The Government of India put an end to any speculation about the next head of its 1.4-million-strong Army on the Saturday morning.


Lieutenant General Dhiraj Seth a decorated Armoured Corps officer, son of a celebrated general and the man who has been quietly running the Army from its no. 2 post since April will assume the helm as Chief of the Army Staff later on June 30, 2026. He takes the seat of General Upendra Dwivedi who is retiring on the same day.


The Ministry of Defence's announcement was as succinct as usual. The formal notification said that Lt Gen Seth, who has been awardee of the Param Vishisht Seva Medal, Uttam Yudh Seva Medal and Ati Vishisht Seva Medal, "will assume the appointment with effect from the afternoon of 30 June 2026. What the notification left out but anyone who has followed India's military course over the last two years would know is that this posting has much more significance than just one of changing the guard.


A Rare Kind of Officer


Seth is not a staff-corridor general, who might have come to the top job after spending decades of his career in the staff corridors of South Block. His biography is like a carefully designed amalgam of possible operational experiences that the Indian Army has. He was commanding a tank regiment in the desert. He led an armoured brigade on the western front. He led a counter-insurgency operation in Jammu and Kashmir which is one of the most challenging and politically sensitive operational environment in the world. He later commanded XXI Corps, Sudarshan Chakra Corps, headquartered in Bhopal, one of the Army's main offensive striking force along the western front. He was subsequently appointed commander of South Western Command and Southern Command (both the Pakistan facing front and the Indian Ocean littoral region).

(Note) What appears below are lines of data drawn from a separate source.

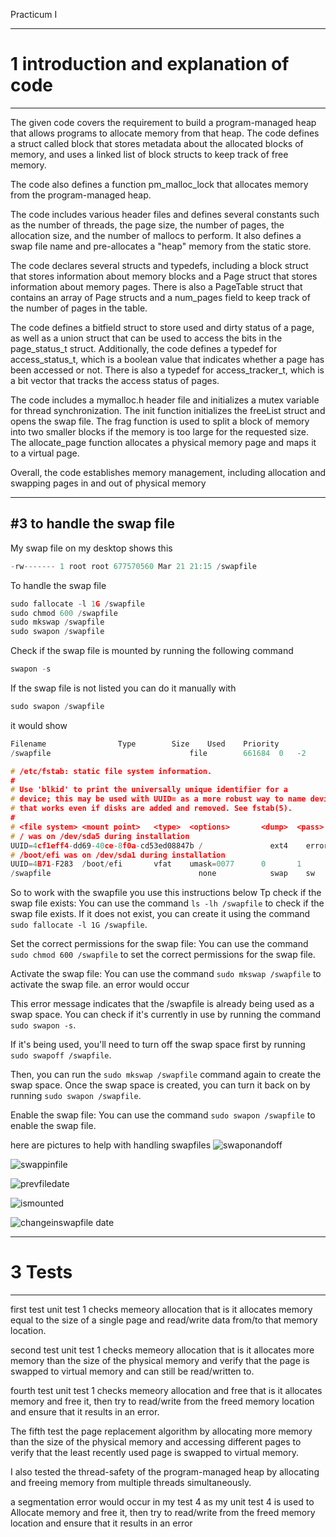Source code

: Practicum I

-------------------------------------------------------------------------------------------------------------------------------------------------------------------
# 1 introduction and explanation of code
-------------------------------------------------------------------------------------------------------------------------------------------------------------------

The given code covers the requirement to build a program-managed heap that allows programs to allocate memory from that heap. The code defines a struct called block that stores metadata about the allocated blocks of memory, and uses a linked list of block structs to keep track of free memory.

The code also defines a function pm_malloc_lock that allocates memory from the program-managed heap. 

The code includes various header files and defines several constants such as the number of threads, the page size, the number of pages, the allocation size, and the number of mallocs to perform. It also defines a swap file name and pre-allocates a "heap" memory from the static store.

The code declares several structs and typedefs, including a block struct that stores information about memory blocks and a Page struct that stores information about memory pages. There is also a PageTable struct that contains an array of Page structs and a num_pages field to keep track of the number of pages in the table.

The code defines a bitfield struct to store used and dirty status of a page, as well as a union struct that can be used to access the bits in the page_status_t struct. Additionally, the code defines a typedef for access_status_t, which is a boolean value that indicates whether a page has been accessed or not. There is also a typedef for access_tracker_t, which is a bit vector that tracks the access status of pages.

The code includes a mymalloc.h header file and initializes a mutex variable for thread synchronization. The init function initializes the freeList struct and opens the swap file. The frag function is used to split a block of memory into two smaller blocks if the memory is too large for the requested size. The allocate_page function allocates a physical memory page and maps it to a virtual page.

Overall, the code establishes memory management, including allocation and swapping pages in and out of physical memory

--------------------------------------------------------------------------------------------------------------------------------------------------------------------
#3 to handle the swap file
---------------------------------------------------------------------------------------------------------------------------------------------------------------------
My swap file on my desktop shows this 
```c
-rw------- 1 root root 677570560 Mar 21 21:15 /swapfile
```
To handle the swap file
```c
sudo fallocate -l 1G /swapfile
sudo chmod 600 /swapfile
sudo mkswap /swapfile
sudo swapon /swapfile
```
Check if the swap file is mounted by running the following command
```c
swapon -s
```
If the swap file is not listed you can do it manually with 
```c
sudo swapon /swapfile
```

it would show 
```c
Filename				Type		Size	Used	Priority
/swapfile                              	file    	661684	0	-2
```

```c
# /etc/fstab: static file system information.
#
# Use 'blkid' to print the universally unique identifier for a
# device; this may be used with UUID= as a more robust way to name devices
# that works even if disks are added and removed. See fstab(5).
#
# <file system> <mount point>   <type>  <options>       <dump>  <pass>
# / was on /dev/sda5 during installation
UUID=4cf1eff4-dd69-40ce-8f0a-cd53ed08847b /               ext4    errors=remount-ro 0       1
# /boot/efi was on /dev/sda1 during installation
UUID=4B71-F283  /boot/efi       vfat    umask=0077      0       1
/swapfile                                 none            swap    sw              0       0
```

So to work with the swapfile you use this instructions below 
Tp check if the swap file exists: You can use the command `ls -lh /swapfile` to check if the swap file exists. If it does not exist, you can create it using the command `sudo fallocate -l 1G /swapfile`.

Set the correct permissions for the swap file: You can use the command `sudo chmod 600 /swapfile` to set the correct permissions for the swap file. 

Activate the swap file: You can use the command `sudo mkswap /swapfile` to activate the swap file. an error would occur  

This error message indicates that the /swapfile is already being used as a swap space. You can check if it's currently in use by running the command `sudo swapon -s`. 

If it's being used, you'll need to turn off the swap space first by running `sudo swapoff /swapfile`. 

Then, you can run the `sudo mkswap /swapfile` command again to create the swap space. Once the swap space is created, you can turn it back on by running `sudo swapon /swapfile`. 

Enable the swap file: You can use the command `sudo swapon /swapfile` to enable the swap file. 

here are pictures to help with handling swapfiles
![swaponandoff](https://user-images.githubusercontent.com/77821039/226798043-d3112f7b-f782-4df0-9412-a7c65cf04ea6.PNG)

![swappinfile](https://user-images.githubusercontent.com/77821039/226798063-6a3aa244-2a48-46e7-a573-da9827c4fb4a.PNG)

![prevfiledate](https://user-images.githubusercontent.com/77821039/226798022-109ff2c4-1756-452e-be29-f6ac22a824bf.PNG)

![ismounted](https://user-images.githubusercontent.com/77821039/226797999-b2a480c3-63ef-4b6c-91ea-d9e42581b6ab.PNG)

![changeinswapfile date](https://user-images.githubusercontent.com/77821039/226797978-acfbe3e0-745a-4fbe-a42a-442ef3e4198c.PNG)


-------------------------------------------------------------------------------------------------------------------------------------------------------------------
# 3 Tests
-------------------------------------------------------------------------------------------------------------------------------------------------------------------
first test unit test 1 checks memeory allocation that is it allocates memory equal to the size of a single page and read/write data from/to that memory location. 

second test unit test 1 checks memeory allocation that is it allocates more memory than the size of the physical memory and verify that the page is swapped to virtual memory and can still be read/written to. 

fourth test unit test 1 checks memeory  allocation  and free that is it allocates memory and free it, then try to read/write from the freed memory location and ensure that it results in an error. 

The fifth test the page replacement algorithm by allocating more memory than the size of the physical memory and accessing different pages to verify that the least recently used page is swapped to virtual memory. 

I also tested the thread-safety of the program-managed heap by allocating and freeing memory from multiple threads simultaneously. 

a segmentation error would occur in my test 4 as my unit test 4 is used to Allocate memory and free it, then try to read/write from the freed memory location and ensure that it results in an error
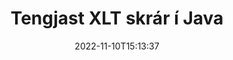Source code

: ---
############################# Static ############################
layout: "auto-gen-merger"
date: 2022-11-10T15:13:37
draft: false
otherformats: ott pdf pps ppsx ppt pptx rtf tex vdx vsdm vsdx vssm vssx vstm vstx vsx

############################# Head ############################
head_title: "Vertu með í XLT skrám í gegnum Java & J2SE Documents Merger API"
head_description: "Tengdu margar XLT skrár í Java með því að nota skjalasamruna API með öllum gögnum, stíl og sniði sem upprunaskjöl."

############################# Header ############################
title: "Tengjast XLT skrár í Java"
description: "Vertu með í XLT með nokkrum línum af Java kóða."
bg_image: "https://cms.admin.containerize.com/templates/aspose/App_Themes/V3/images/bg/header1.png"
bg_overlay: false
button:
    enable: true
    icon: "fas fa-arrow-down"
    label: "Sækja ókeypis prufuáskrift"
    link: "https://downloads.groupdocs.com/merger/java"

############################# SubMenu ############################
submenu:
    enable: true

    left:
        img_alt: "GroupDocs.Merger for Java"
        image: "https://cms.admin.containerize.com/templates/groupdocs/images/product-logos/90x90-noborder/groupdocs-merger-java.png"
        product: "GroupDocs.Merger"
        platform: "Java"

    middle:
        button:

            # button loop
            - link: "https://apireference.groupdocs.com/merger/java"
              text: "API tilvísun"

            # button loop
            - link: "https://github.com/groupdocs-merger"
              text: "Dæmi um kóða"

            # button loop
            - link: "https://products.groupdocs.app/merger/family"
              text: "Sýningar í beinni"

            # button loop
            - link: "https://purchase.groupdocs.com/pricing/merger/java"
              text: "Verðlag"

    right:
        link_download: "https://downloads.groupdocs.com/merger"
        link_learn: "https://docs.groupdocs.com/merger/java"
        link_buy: "https://purchase.groupdocs.com"

############################# About ############################
about:
    enable: true
    title: "Um GroupDocs.Merger for Java API"
    content: |
        [GroupDocs.Merger for Java](/is/merger/java/) býður upp á þægilega lausn til að sameina margar PDF, Microsoft Office (Word, Excel, PowerPoint, OneNote), OpenDocument, HTML, myndir og mörg önnur skjöl í einni skrá innan Java forrita. GroupDocs.Merger mun spara þér mikla fyrirhöfn, þar sem þú hefur leyfi til að taka þátt í XLT skjölum - það er engin þörf á að setja upp hugbúnað frá þriðja aðila, skjáborðsforrit eða viðbætur. Nú er óþarfi að eyða tíma þínum og tengja skrár handvirkt! Hlutverk GroupDocs er að veita bestu gæði og einfalda verkflæði skjalavinnslu.
        
        GroupDocs.Merger API er rétti kosturinn fyrir fyrirtækjalausnir sem þurfa skráatengingaraðgerðir. Þessi API eru vel studd á öllum helstu stýrikerfum og kerfum þar á meðal J2SE 7.0 (1.7), J2SE 8.0 (1.8), Java 10.

############################# Steps ############################
steps:
    enable: true
    title_left: "Tengdu margar XLT skrár í Java"
    content_left: |
        [GroupDocs.Merger for Java](/is/merger/java/) auðveldar Java forriturum að sameina margar XLT skrár með því að útfæra nokkur auðveld skref.
        
        * Búðu til tilvik af **Merger** og sendu frumskjalsslóð sem byggingarbreytu.
        * Hringdu í **Join** í **Merger** bekknum og farðu yfir aðra frumskjalsleiðina.
        * Hringdu í **Save** af bekknum **Merger** til að vista sameinað skjal.

    title_right: "kerfis kröfur"
    content_right: |
        GroupDocs.Merger for Java API eru studd á öllum helstu kerfum og stýrikerfum. Áður en þú keyrir kóðann hér að neðan skaltu ganga úr skugga um að þú hafir eftirfarandi forsendur uppsettar á kerfinu þínu.

        * Stýrikerfi: Microsoft Windows, Linux, MacOS
        * Þróunarumhverfi: NetBeans, IntelliJ IDEA, Eclipse
        * Rammar: J2SE 7.0 (1.7), J2SE 8.0 (1.8), Java 10
        * Sæktu nýjustu útgáfuna af GroupDocs.Merger for Java frá [Maven](https://repository.groupdocs.com/webapp/#/artifacts/browse/tree/General/repo/com/groupdocs/groupdocs-merger)
         
    code: |
     {{% merger/additional-styles %}}
     {{< merger/code-merger title="Hvernig á að sameina XLT skrár með því að nota Java dæmikóða">}}

        ```java    
        // Tengstu XLT skrár með því að nota GroupDocs.Merger fyrir Java API
        // Staðfestu samruna með inntaksskjali XLT
        Merger merger = new Merger("input_1.xlt");

        // Hringdu í sameiningu aðferð samrunaflokkatilviks og sendu aðra frumskjalsslóð
        merger.join("input_2.xlt");
    
        // Hringdu í vistunaraðferð samrunaflokkatilviks til að vista sameinað skjal
        merger.save("merged-file.xlt"); 
        ```
     {{< /merger/code-merger >}}

############################# Demos ############################
demos:
    enable: true
    title: "Lifandi kynningar - forrit á netinu til að taka þátt í skjölum"
    content: |
       Vertu með í fleiri en einni XLT skrá núna með því að fara á [GroupDocs.Merger Live Demos](https://products.groupdocs.app/merger/xlt) vefsíðu.
       Lifandi kynningin hefur eftirfarandi kosti.
        
############################# About Formats ############################
about_formats:
    enable: true

############################# More Formats ############################
more_formats:
    enable: true
    title: "Tengja önnur skjalasnið"
    content: |
        Java skjalasamruna API fyrir skráarsnið og myndir. Tengdu saman nokkur af vinsælustu skjalasniðunum eins og fram kemur hér að neðan.

############################# Back to top ###############################
back_to_top:
    enable: true
---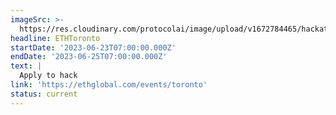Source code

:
 ```yaml
---
imageSrc: >-
  https://res.cloudinary.com/protocolai/image/upload/v1672784465/hackathons/ethtoronto_hqw3hb.png
headline: ETHToronto
startDate: '2023-06-23T07:00:00.000Z'
endDate: '2023-06-25T07:00:00.000Z'
text: |
  Apply to hack
link: 'https://ethglobal.com/events/toronto'
status: current
---
```


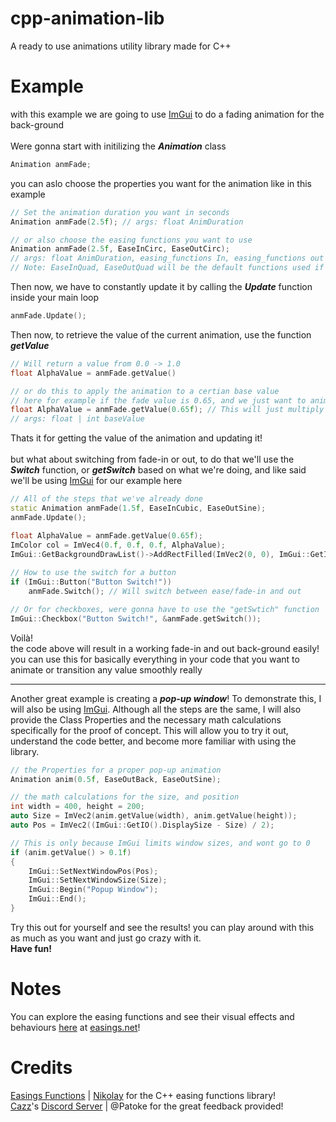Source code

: # cpp-animation-lib
A ready to use animations utility library made for C++

# Example
with this example we are going to use [ImGui](https://github.com/ocornut/imgui) to do a fading animation for the back-ground <br> <br>
Were gonna start with initilizing the <strong>_Animation_</strong> class
```cpp
Animation anmFade;
```
you can aslo choose the properties you want for the animation like in this example
```cpp
// Set the animation duration you want in seconds
Animation anmFade(2.5f); // args: float AnimDuration

// or also choose the easing functions you want to use
Animation anmFade(2.5f, EaseInCirc, EaseOutCirc);
// args: float AnimDuration, easing_functions In, easing_functions out
// Note: EaseInQuad, EaseOutQuad will be the default functions used if not specfied
```
Then now, we have to constantly update it by calling the <strong>_Update_</strong> function inside your main loop
```cpp
anmFade.Update();
```
Then now, to retrieve the value of the current animation, use the function <strong>_getValue_</strong>
```cpp
// Will return a value from 0.0 -> 1.0
float AlphaValue = anmFade.getValue()

// or do this to apply the animation to a certian base value
// here for example if the fade value is 0.65, and we just want to animate it creating fade-in and out affects, add a paramater inside of getValue like this
float AlphaValue = anmFade.getValue(0.65f); // This will just multiply the value by the value given
// args: float | int baseValue
```
Thats it for getting the value of the animation and updating it!<br><br>
but what about switching from fade-in or out, to do that we'll use the <strong>_Switch_</strong> function, or <strong>_getSwitch_</strong> based on what we're doing, and like said we'll be using [ImGui](https://github.com/ocornut/imgui) for our example here
```cpp
// All of the steps that we've already done
static Animation anmFade(1.5f, EaseInCubic, EaseOutSine);
anmFade.Update();

float AlphaValue = anmFade.getValue(0.65f);
ImColor col = ImVec4(0.f, 0.f, 0.f, AlphaValue);
ImGui::GetBackgroundDrawList()->AddRectFilled(ImVec2(0, 0), ImGui::GetIO()DisplaySize, col);
    
// How to use the switch for a button
if (ImGui::Button("Button Switch!"))
    anmFade.Switch(); // Will switch between ease/fade-in and out

// Or for checkboxes, were gonna have to use the "getSwtich" function
ImGui::Checkbox("Button Switch!", &anmFade.getSwitch());
```
Voilà!<br>
the code above will result in a working fade-in and out back-ground easily!<br>
you can use this for basically everything in your code that you want to animate or transition any value smoothly really
***
Another great example is creating a <strong>_pop-up window_</strong>! To demonstrate this, I will also be using [ImGui](https://github.com/ocornut/imgui). Although all the steps are the same, I will also provide the Class Properties and the necessary math calculations specifically for the proof of concept. This will allow you to try it out, understand the code better, and become more familiar with using the library.

```cpp
// the Properties for a proper pop-up animation 
Animation anim(0.5f, EaseOutBack, EaseOutSine);

// the math calculations for the size, and position
int width = 400, height = 200;
auto Size = ImVec2(anim.getValue(width), anim.getValue(height));
auto Pos = ImVec2((ImGui::GetIO().DisplaySize - Size) / 2);

// This is only because ImGui limits window sizes, and wont go to 0
if (anim.getValue() > 0.1f)
{
    ImGui::SetNextWindowPos(Pos);
    ImGui::SetNextWindowSize(Size);
    ImGui::Begin("Popup Window");
    ImGui::End();
}
```
Try this out for yourself and see the results!
you can play around with this as much as you want and just go crazy with it.<br>
<strong>Have fun!</strong>

# Notes
You can explore the easing functions and see their visual effects and behaviours [here](https://easings.net/) at [easings.net](https://easings.net/)!

# Credits
[Easings Functions](https://github.com/nicolausYes/easing-functions) | [Nikolay](https://github.com/nicolausYes) for the C++ easing functions library!
<br>
[Cazz](https://github.com/cazzwastaken)'s [Discord Server](https://discord.com/invite/xcZgJbAARc) | @Patoke for the great feedback provided!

That final bit is more significant than it seems on the surface. This is an officer who has already been responsible for the entire threat envelope of India on ground from western desert theatre to the volatile Kashmir valley to the strategically sensitive southern maritime rim before he even got to Army Headquarters. The fact that he has served in Strategic Planning and Capability Development at Army HQ, where he was instrumental to the roadmap of modernisation and long-term force structuring, also gives him an understanding of what Army needs to be, and not just what it is.


There is also a personal aspect, which is also symbolic. Seth is the son of former Adjutant-General Lieutenant General Krishna Mohan Seth, who commanded at corps level. Later Dhiraj Seth became the commander of the same corps (XXI Corps) that his father commanded. This is a rare achievement from a generational perspective in an institution where lineage, tradition and institutional memory are not mere aesthetics but also have a meaningful impact on the operations.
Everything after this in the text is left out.